The mice cuddled closer. All sense of imminent life was gone from the faun. Launce glanced into the darkness. Was he free of the stone at last, let loose, a little flitting shape, stone-white yet shadowy—a swift beast-shape half-fashioned into man—snuffing at Lucia’s bed of daffodils, cutting down the irises with heedless hooves, peering into the windows with wrinkled eyelids, calling wordlessly in the night—a happy thing of darkness, knowing neither hope nor regret? Launce took out some rose-leaves from the pot-pourri jar, and the bottle of wine; he drew the cork with his teeth, and it squeaked and made him jump. He held it in readiness.

“O Faun,” whispered Launce, shakily, in a desperate hurry, “I salute you. Hail, O Faun. Drink, and remember. Vale.” And he poured out the wine.

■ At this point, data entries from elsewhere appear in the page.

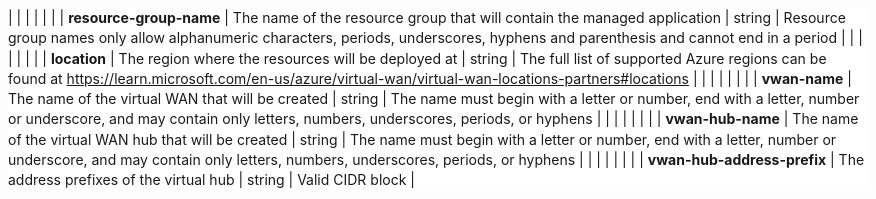  |  |                                                                                                                                                                                                                                                                                                                                            |        |                                                                                                                                                                                                                         |  |
 | **resource-group-name** | The name of the resource group that will contain the managed application                                                                                                                                                                                                                                                                   | string | Resource group names only allow alphanumeric characters, periods, underscores, hyphens and parenthesis and cannot end in a period                                                                                       |
 |  |                                                                                                                                                                                                                                                                                                                                            |        |                                                                                                                                                                                                                         |  |
 | **location** | The region where the resources will be deployed at                                                                                                                                                                                                                                                                                         | string | The full list of supported Azure regions can be found at https://learn.microsoft.com/en-us/azure/virtual-wan/virtual-wan-locations-partners#locations                                                                   |
 |  |                                                                                                                                                                                                                                                                                                                                            |        |                                                                                                                                                                                                                         |  |
 | **vwan-name** | The name of the virtual WAN that will be created                                                                                                                                                                                                                                                                                           | string | The name must begin with a letter or number, end with a letter, number or underscore, and may contain only letters, numbers, underscores, periods, or hyphens                                                           |
 |  |                                                                                                                                                                                                                                                                                                                                            |        |                                                                                                                                                                                                                         |  |
 | **vwan-hub-name** | The name of the virtual WAN hub that will be created                                                                                                                                                                                                                                                                                       | string | The name must begin with a letter or number, end with a letter, number or underscore, and may contain only letters, numbers, underscores, periods, or hyphens                                                           |
 |  |                                                                                                                                                                                                                                                                                                                                            |        |                                                                                                                                                                                                                         |  |
 | **vwan-hub-address-prefix** | The address prefixes of the virtual hub                                                                                                                                                                                                                                                                                                    | string | Valid CIDR block                                                                                                                                                                                                        |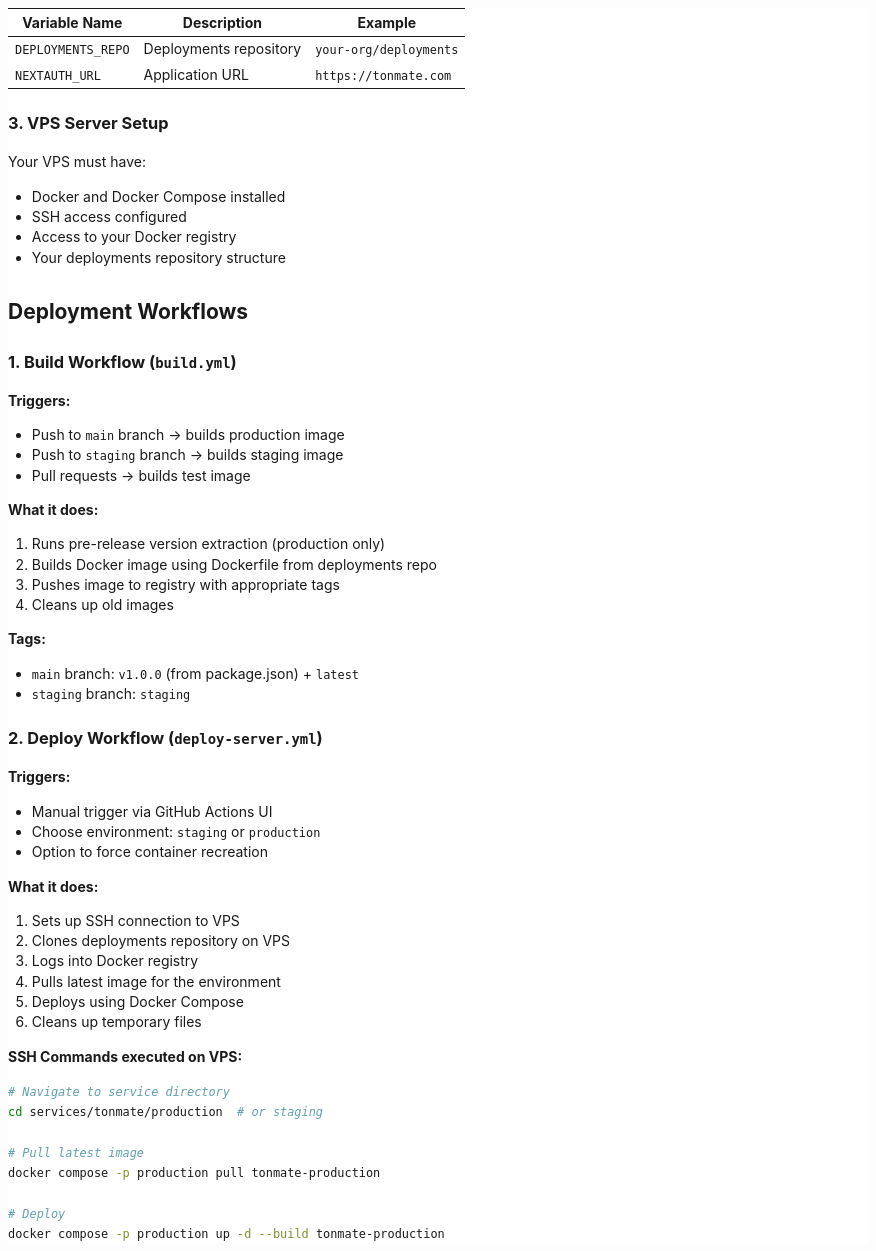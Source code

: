| Variable Name | Description | Example |
|---------------|-------------|---------|
| `DEPLOYMENTS_REPO` | Deployments repository | `your-org/deployments` |
| `NEXTAUTH_URL` | Application URL | `https://tonmate.com` |

### 3. VPS Server Setup

Your VPS must have:
- Docker and Docker Compose installed
- SSH access configured
- Access to your Docker registry
- Your deployments repository structure

## Deployment Workflows

### 1. Build Workflow (`build.yml`)

**Triggers:**
- Push to `main` branch → builds production image
- Push to `staging` branch → builds staging image
- Pull requests → builds test image

**What it does:**
1. Runs pre-release version extraction (production only)
2. Builds Docker image using Dockerfile from deployments repo
3. Pushes image to registry with appropriate tags
4. Cleans up old images

**Tags:**
- `main` branch: `v1.0.0` (from package.json) + `latest`
- `staging` branch: `staging`

### 2. Deploy Workflow (`deploy-server.yml`)

**Triggers:**
- Manual trigger via GitHub Actions UI
- Choose environment: `staging` or `production`
- Option to force container recreation

**What it does:**
1. Sets up SSH connection to VPS
2. Clones deployments repository on VPS
3. Logs into Docker registry
4. Pulls latest image for the environment
5. Deploys using Docker Compose
6. Cleans up temporary files

**SSH Commands executed on VPS:**
```bash
# Navigate to service directory
cd services/tonmate/production  # or staging

# Pull latest image
docker compose -p production pull tonmate-production

# Deploy
docker compose -p production up -d --build tonmate-production
```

He stood staring, waiting for the miracle, and the wine ran in a dark stain on the little faun’s breast, as if he were hurt to death. There came no wonder but the wonder of the wind.

The hush seemed to thrill, and the herald of the great gust ran rustling through the garden, stirring the leaves to the sound of innumerable little hurrying hooves. Launce felt that he was ringed round by hundreds of capering creatures suddenly imprisoned. But the force let loose was only the wind.

The great gust seemed to leap from the heart of the sky. The stars reeled and went out. Sand and surf the wind caught up as with hands and flung across the wall. For a moment all the powers of the night seemed to be let loose in storm and ruin. Then with a great voice they passed out to sea, and there was stillness again, save for the noise as of numberless little pattering feet among the restless leaves. Launce snatched the mice and ran up the larch plantation like a rabbit, toward the lighted windows of the house. The whole night and all it held seemed to be sweeping after him on threatening wings.

There were voices and footsteps on the gravel, and a beam of light from the gun-room window. His godfather and uncle Will were walking there and talking together. Launce, a mouse in each hand, was just going to fling himself upon them regardless of the result, when something in his uncle’s voice, something in the younger man’s attitude as he listened, held him back. Just what was passing he neither saw nor heard. But he saw Geoffrey swing round as quick as thought and strike the other heavily.

Launce fell on his knees in the shadow of the trees. He was too frightened to move. He longed to hide his eyes or his ears, but he had to hold the restless little mice. His world was breaking and falling.

His uncle caught the raised hand, and his own was swung back for the answering blow. Launee could see Geoffrey’s face, steady and white as he waited for it, his uncle’s flushed and dark. “Are you mad, Geoffrey?” he asked, breathlessly.